While trying to fit jaw liners to my Eclipse vice following Paul’s latest workbench build video I have had two of the small 1 inch side pieces split and one end of the rear jaw liner split where it attaches to the 1 inch side piece. I am using mahogany and drilling pilot holes larger than I usually do in attempt to prevent the splitting, but not having much luck. If you attached these, what kind of wood did you use? Did you have any trouble with it splitting, or tips to prevent splitting?
The first time I split the side piece I had it oriented so that the grain ran vertically (with end grain on the top). The second time I had the grain running parallel to the benchtop. Both split. It just seems like the 1 inch side pieces are too short to accept screws (since it puts them too close to the end grain). This also means that the rear jaw liner has 4 screws close to the end grain.
- This topic was modified 5 years, 1 month ago by sailforfun15.
Some reasons that come to mind:
– the predrill size too small — you said larger than usual holes used but then I cant imagine how it can split unless:
– no countersink
– over tightening — its wood, can’t take too much torque, use a manual screw driver.
– wood too dry
For the side pieces these are clearance holes, so larger than usual pilot hole sizes. Holes that snug fit the screw shank should work well. I used some scrap oak (1″x3/4″ x ~4″), grain along the long dimension, no pilot hole in the apron, clearance hole of 5/32 in the oak pieces for #8 GRK screws and no splitting. I don’t think it would split with even smaller (say 1/8″) holes.
Nice profile photo, by the way 🙂
Thanks for the suggestions. I eventually figured out that the small side pieces should have clearance holes. I had already countersunk them. I think my wood is dry–I’m using mahogany off-cuts I’ve had in my shop for 9 years or so. Though I am in Houston, where low humidity is around 50%. The other issue I’m having is that I am adding this to a Sjoberg bench, not Paul’s workbench design with the wide aprons. The bottom most screws for the inner liner extend below the apron of my bench. You can see how much the vise extends below the bottom of the bench in this photo with the bench upside down. As a result, the bottom screws on the inner jaw liner can only bite into the short end pieces. My last attempt split one of these.

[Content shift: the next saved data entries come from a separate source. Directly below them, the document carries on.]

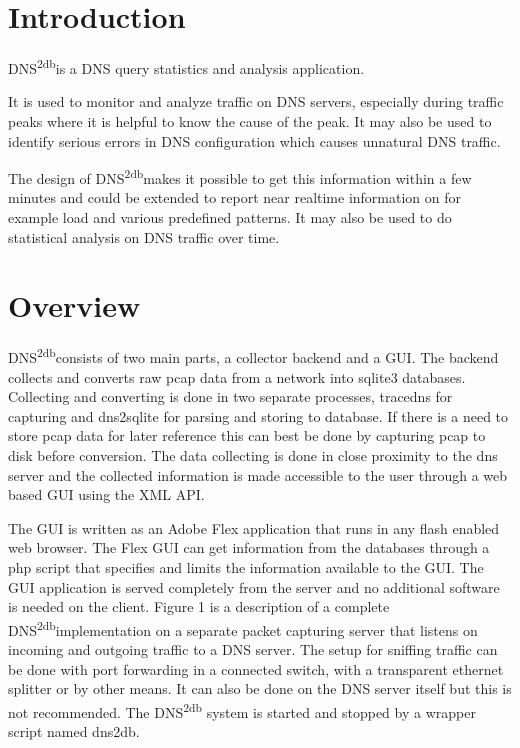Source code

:\documentclass[a4paper]{article}
\newcommand{\dnsdb}{DNS\textsuperscript{2db}\hspace{3pt}}
\begin{document}
\newpage
\tableofcontents
\newpage



\section{Introduction}
\dnsdb is a DNS query statistics and analysis application.

It is used to monitor and analyze traffic on DNS servers, especially during traffic peaks where it is
helpful to know the cause of the peak. It may also be used to identify serious errors in DNS
configuration which causes unnatural DNS traffic. 

The design of \dnsdb makes it possible to get this information within a few 
minutes and could be extended to report near realtime information on
for example load and various predefined patterns. It may also be used to 
do statistical analysis on DNS traffic over time.
    

\section{Overview}
\dnsdb consists of two main parts, a collector backend and a GUI.
The backend collects and converts raw pcap data from a network into sqlite3 databases. Collecting
and converting is done in two separate processes, tracedns for capturing and dns2sqlite for parsing
and storing to database. If there is a need to store pcap data for later reference this can best be done
by capturing pcap to disk before conversion. The data collecting is done in close proximity to the
dns server and the collected information is made accessible to the user through a web based GUI
using the XML API.

The GUI is written as an Adobe Flex application that runs in any flash enabled web browser. The
Flex GUI can get information from the databases through a php script that specifies and limits the
information available to the GUI. The GUI application is served completely from the server and no
additional software is needed on the client.
Figure 1 is a description of a complete \dnsdb implementation on a separate packet capturing
server that listens on incoming and outgoing traffic to a DNS server. The setup for sniffing traffic
can be done with port forwarding in a connected switch, with a transparent ethernet splitter or by
other means. It can also be done on the DNS server itself but this is not recommended. The \dnsdb
system is started and stopped by a wrapper script named dns2db.
\end{document}
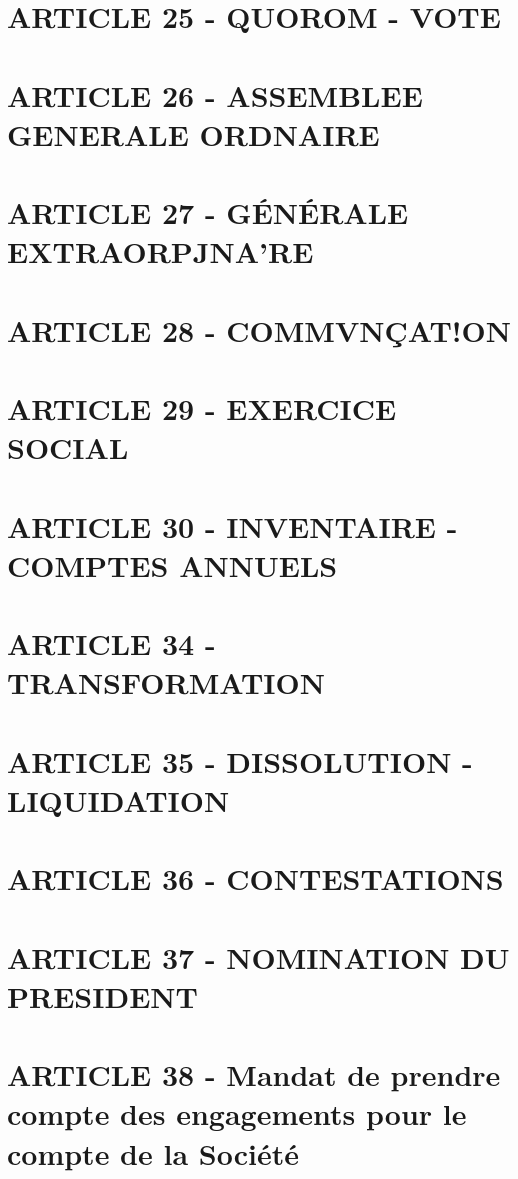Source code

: \documentclass[a4paper, 11pt]{article}
\begin{document}
\section*{ARTICLE 25 - QUOROM - VOTE}

\section*{ARTICLE 26 - ASSEMBLEE GENERALE ORDNAIRE}

\section*{ARTICLE 27 - GÉNÉRALE EXTRAORPJNA'RE}

\section*{ARTICLE 28 - COMMVNÇAT!ON}

\section*{ARTICLE 29 - EXERCICE SOCIAL}

\section*{ARTICLE 30 - INVENTAIRE - COMPTES ANNUELS}

\section*{ARTICLE 34 - TRANSFORMATION}

\section*{ARTICLE 35 - DISSOLUTION - LIQUIDATION}

\section*{ARTICLE 36 - CONTESTATIONS}

\section*{ARTICLE 37 - NOMINATION DU PRESIDENT}

\section*{ARTICLE 38 - Mandat de prendre compte des engagements pour le compte de la Société}
\end{document}
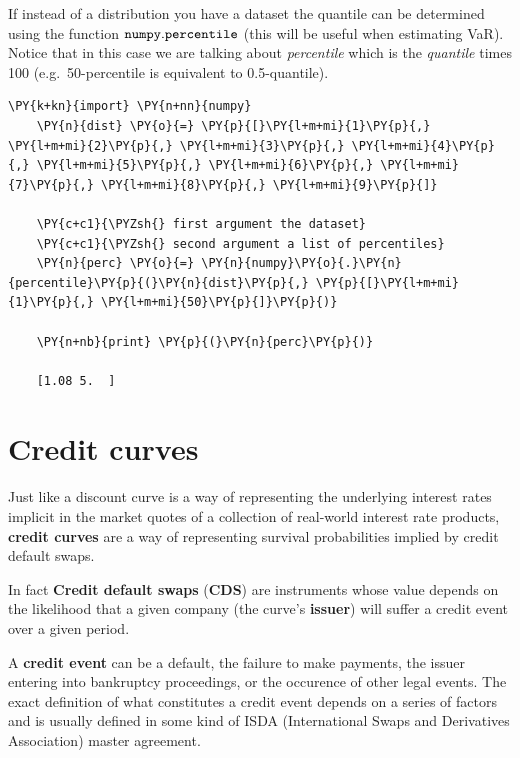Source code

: If instead of a distribution you have a dataset the quantile can be
determined using the function \(\tt{numpy.percentile}\) (this will be
useful when estimating VaR). Notice that in this case we are talking
about \emph{percentile} which is the \emph{quantile} times 100
(e.g.~50-percentile is equivalent to 0.5-quantile).

\begin{tcolorbox}[breakable, size=fbox, boxrule=1pt, pad at break*=1mm,colback=cellbackground, colframe=cellborder]
	\begin{Verbatim}[commandchars=\\\{\}]
	\PY{k+kn}{import} \PY{n+nn}{numpy}
	\PY{n}{dist} \PY{o}{=} \PY{p}{[}\PY{l+m+mi}{1}\PY{p}{,} \PY{l+m+mi}{2}\PY{p}{,} \PY{l+m+mi}{3}\PY{p}{,} \PY{l+m+mi}{4}\PY{p}{,} \PY{l+m+mi}{5}\PY{p}{,} \PY{l+m+mi}{6}\PY{p}{,} \PY{l+m+mi}{7}\PY{p}{,} \PY{l+m+mi}{8}\PY{p}{,} \PY{l+m+mi}{9}\PY{p}{]}
	
	\PY{c+c1}{\PYZsh{} first argument the dataset}
	\PY{c+c1}{\PYZsh{} second argument a list of percentiles}
	\PY{n}{perc} \PY{o}{=} \PY{n}{numpy}\PY{o}{.}\PY{n}{percentile}\PY{p}{(}\PY{n}{dist}\PY{p}{,} \PY{p}{[}\PY{l+m+mi}{1}\PY{p}{,} \PY{l+m+mi}{50}\PY{p}{]}\PY{p}{)}
	
	\PY{n+nb}{print} \PY{p}{(}\PY{n}{perc}\PY{p}{)}
	
	[1.08 5.  ]
	\end{Verbatim}
\end{tcolorbox}

\section{Credit curves}\label{credit-curves}

Just like a discount curve is a way of representing the underlying
interest rates implicit in the market quotes of a collection of
real-world interest rate products, \textbf{credit curves} are a way of
representing survival probabilities implied by credit default swaps.

In fact \textbf{Credit default swaps} (\textbf{CDS}) are instruments whose value
depends on the likelihood that a given company (the curve's
\textbf{issuer}) will suffer a credit event over a given period.

A \textbf{credit event} can be a default, the failure to make payments,
the issuer entering into bankruptcy proceedings, or the occurence of
other legal events. The exact definition of what constitutes a credit
event depends on a series of factors and is usually defined in some kind
of ISDA (International Swaps and Derivatives Association) master
agreement.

So… watching Paul’s older vise installation videos I saw that he used only one screw on each side of the inner jaw that goes all the way through both the inner jaw liner and the side piece. I am going to recut the inner liner and side pieces and then create clearance holes through both then drive a single screw through and into the apron.

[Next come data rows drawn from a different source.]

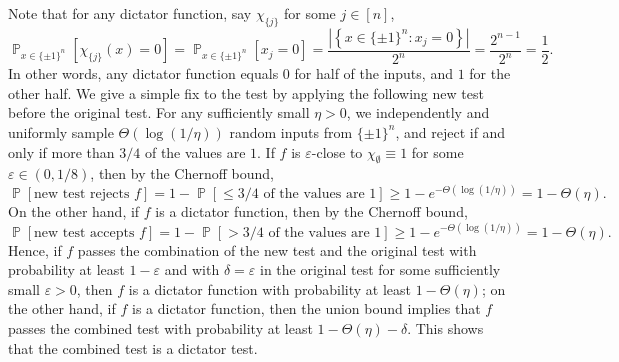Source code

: \documentclass[letterpaper, reqno,11pt]{article}
\newcommand{\PP}{\mathop{{}\mathbb{P}}}
\begin{document}
\begin{enumerate}
\begin{enumerate}
    Note that for any dictator function, say $\chi_{\{ j \}}$ for some $j \in [n]$,
    $$ \PP_{x \in \{ \pm 1 \}^n}\left[\chi_{\{ j \}}(x) = 0\right] = \PP_{x \in \{ \pm 1 \}^n}\left[x_j = 0\right] = \frac{\left|\left\{ x \in \{ \pm 1 \}^n : x_j = 0 \right\}\right|}{2^n} = \frac{2^{n - 1}}{2^n} = \frac{1}{2}. $$
    In other words, any dictator function equals $0$ for half of the inputs, and $1$ for the other half. We give a simple fix to the test by applying the following new test before the original test. For any sufficiently small $\eta > 0$, we independently and uniformly sample $\Theta(\log (1/\eta))$ random inputs from $\{ \pm 1 \}^n$, and reject if and only if more than $3/4$ of the values are $1$. If $f$ is $\varepsilon$-close to $\chi_\emptyset \equiv 1$ for some $\varepsilon \in (0, 1/8)$, then by the Chernoff bound,
    $$ \PP[\text{new test rejects $f$}] = 1 - \PP[\text{$\leq 3/4$ of the values are $1$}] \geq 1 - e^{-\Theta(\log (1/\eta))} = 1 - \Theta(\eta). $$
    On the other hand, if $f$ is a dictator function, then by the Chernoff bound,
    $$ \PP[\text{new test accepts $f$}] = 1 - \PP[\text{$>3/4$ of the values are $1$}] \geq 1 - e^{-\Theta(\log(1/\eta))} = 1 - \Theta(\eta). $$
    Hence, if $f$ passes the combination of the new test and the original test with probability at least $1 - \varepsilon$ and with $\delta = \varepsilon$ in the original test for some sufficiently small $\varepsilon > 0$, then $f$ is a dictator function with probability at least $1 - \Theta(\eta)$; on the other hand, if $f$ is a dictator function, then the union bound implies that $f$ passes the combined test with probability at least $1 - \Theta(\eta) - \delta$. This shows that the combined test is a dictator test.
  \end{enumerate}
\end{enumerate}
\end{document}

This has been one of those things where I never expected something that seemed so simple to cause so many problems. My installation is now over a week long, but most of that was because I had to repair the poorly designed workbench top to leg connection and flatten the top of the bench. I was tempted to put the top on my Shopbot CNC for flattening, but in the end I think I was better off with my jointer and jack planes.
I will be sure to post a followup with photos in case anyone else runs into this snag.

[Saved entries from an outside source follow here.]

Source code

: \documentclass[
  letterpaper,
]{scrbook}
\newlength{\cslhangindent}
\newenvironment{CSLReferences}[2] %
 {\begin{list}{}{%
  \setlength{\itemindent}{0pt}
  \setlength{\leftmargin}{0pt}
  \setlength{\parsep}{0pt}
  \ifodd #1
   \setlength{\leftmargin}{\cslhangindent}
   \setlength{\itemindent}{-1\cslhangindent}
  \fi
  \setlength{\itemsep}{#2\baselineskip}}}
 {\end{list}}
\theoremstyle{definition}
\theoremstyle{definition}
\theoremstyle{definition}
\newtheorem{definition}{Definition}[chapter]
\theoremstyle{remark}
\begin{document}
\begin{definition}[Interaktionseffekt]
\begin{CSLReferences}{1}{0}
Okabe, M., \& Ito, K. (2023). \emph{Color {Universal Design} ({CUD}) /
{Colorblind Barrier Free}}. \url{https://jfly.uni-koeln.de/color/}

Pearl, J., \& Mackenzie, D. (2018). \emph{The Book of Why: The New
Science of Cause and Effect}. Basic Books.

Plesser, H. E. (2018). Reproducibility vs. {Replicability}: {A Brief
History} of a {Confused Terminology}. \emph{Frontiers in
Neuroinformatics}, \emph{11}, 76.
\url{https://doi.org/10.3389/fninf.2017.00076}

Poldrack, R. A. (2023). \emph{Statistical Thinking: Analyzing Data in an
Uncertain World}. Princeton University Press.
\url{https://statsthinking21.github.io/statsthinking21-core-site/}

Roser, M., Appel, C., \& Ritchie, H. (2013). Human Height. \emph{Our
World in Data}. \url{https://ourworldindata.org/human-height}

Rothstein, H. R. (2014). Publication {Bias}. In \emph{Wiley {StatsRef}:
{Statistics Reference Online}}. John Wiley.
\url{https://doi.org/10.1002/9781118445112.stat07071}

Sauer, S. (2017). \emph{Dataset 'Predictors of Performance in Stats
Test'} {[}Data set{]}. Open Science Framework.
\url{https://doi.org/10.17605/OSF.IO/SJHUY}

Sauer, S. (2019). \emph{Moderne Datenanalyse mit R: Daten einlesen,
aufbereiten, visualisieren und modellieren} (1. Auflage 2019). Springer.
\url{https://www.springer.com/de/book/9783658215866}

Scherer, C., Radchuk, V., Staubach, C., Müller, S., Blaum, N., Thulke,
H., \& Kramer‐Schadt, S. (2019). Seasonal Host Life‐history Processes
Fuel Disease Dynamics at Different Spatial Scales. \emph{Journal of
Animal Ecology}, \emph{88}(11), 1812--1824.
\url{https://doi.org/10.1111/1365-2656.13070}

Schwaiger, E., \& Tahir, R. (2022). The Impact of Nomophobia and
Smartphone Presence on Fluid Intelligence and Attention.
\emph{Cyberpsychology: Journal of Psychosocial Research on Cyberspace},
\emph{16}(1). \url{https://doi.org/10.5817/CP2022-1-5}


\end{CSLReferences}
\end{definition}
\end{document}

I’m happy to report success. Using a single clearance hole through both the rear face and the small side pieces I was able to get everything into place with no splitting. I used thin one inch screws to put the front liner on using pilot holes before screwing it in place. To position everything it really helped to double stick all 4 pieces together. Despite (or perhaps because of) the difficulty I had, I feel quite good about getting this done and I’m happy with the results.